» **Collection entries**
....

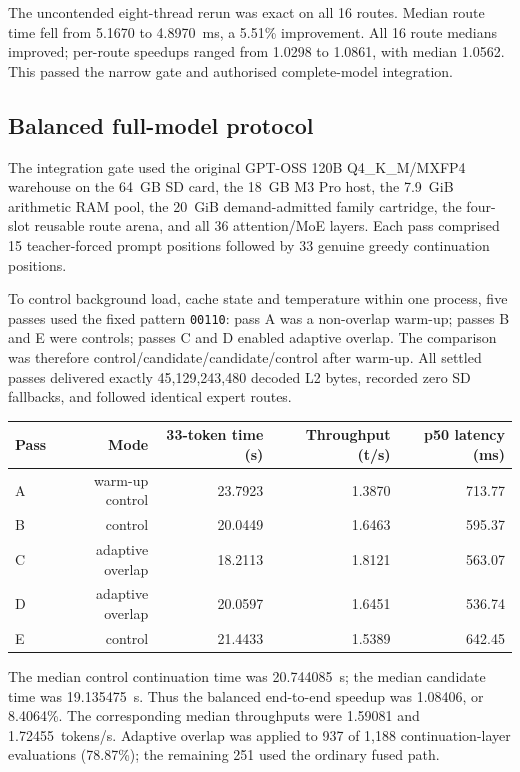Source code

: The uncontended eight-thread rerun was exact on all 16 routes.  Median route
time fell from 5.1670 to 4.8970~ms, a 5.51\% improvement.  All 16 route medians
improved; per-route speedups ranged from 1.0298 to 1.0861, with median 1.0562.
This passed the narrow gate and authorised complete-model integration.

\subsection{Balanced full-model protocol}

The integration gate used the original GPT-OSS 120B Q4\_K\_M/MXFP4 warehouse
on the 64~GB SD card, the 18~GB M3 Pro host, the 7.9~GiB arithmetic RAM pool,
the 20~GiB demand-admitted family cartridge, the four-slot reusable route
arena, and all 36 attention/MoE layers.  Each pass comprised 15 teacher-forced
prompt positions followed by 33 genuine greedy continuation positions.

To control background load, cache state and temperature within one process,
five passes used the fixed pattern \texttt{00110}: pass A was a non-overlap
warm-up; passes B and E were controls; passes C and D enabled adaptive overlap.
The comparison was therefore control/candidate/candidate/control after warm-up.
All settled passes delivered exactly 45,129,243,480 decoded L2 bytes, recorded
zero SD fallbacks, and followed identical expert routes.

\begin{center}
\begin{tabular}{lrrrr}
\toprule
Pass & Mode & 33-token time (s) & Throughput (t/s) & p50 latency (ms) \\
\midrule
A & warm-up control & 23.7923 & 1.3870 & 713.77 \\
B & control & 20.0449 & 1.6463 & 595.37 \\
C & adaptive overlap & 18.2113 & 1.8121 & 563.07 \\
D & adaptive overlap & 20.0597 & 1.6451 & 536.74 \\
E & control & 21.4433 & 1.5389 & 642.45 \\
\bottomrule
\end{tabular}
\end{center}

The median control continuation time was 20.744085~s; the median candidate time
was 19.135475~s.  Thus the balanced end-to-end speedup was 1.08406, or 8.4064\%.
The corresponding median throughputs were 1.59081 and 1.72455~tokens/s.
Adaptive overlap was applied to 937 of 1,188 continuation-layer evaluations
(78.87\%); the remaining 251 used the ordinary fused path.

....

» **TASK BRIEF**
What lines in the data hold the word "routes"? Return them.

» **SOLUTION**
: The uncontended eight-thread rerun was exact on all 16 routes.  Median route
zero SD fallbacks, and followed identical expert routes.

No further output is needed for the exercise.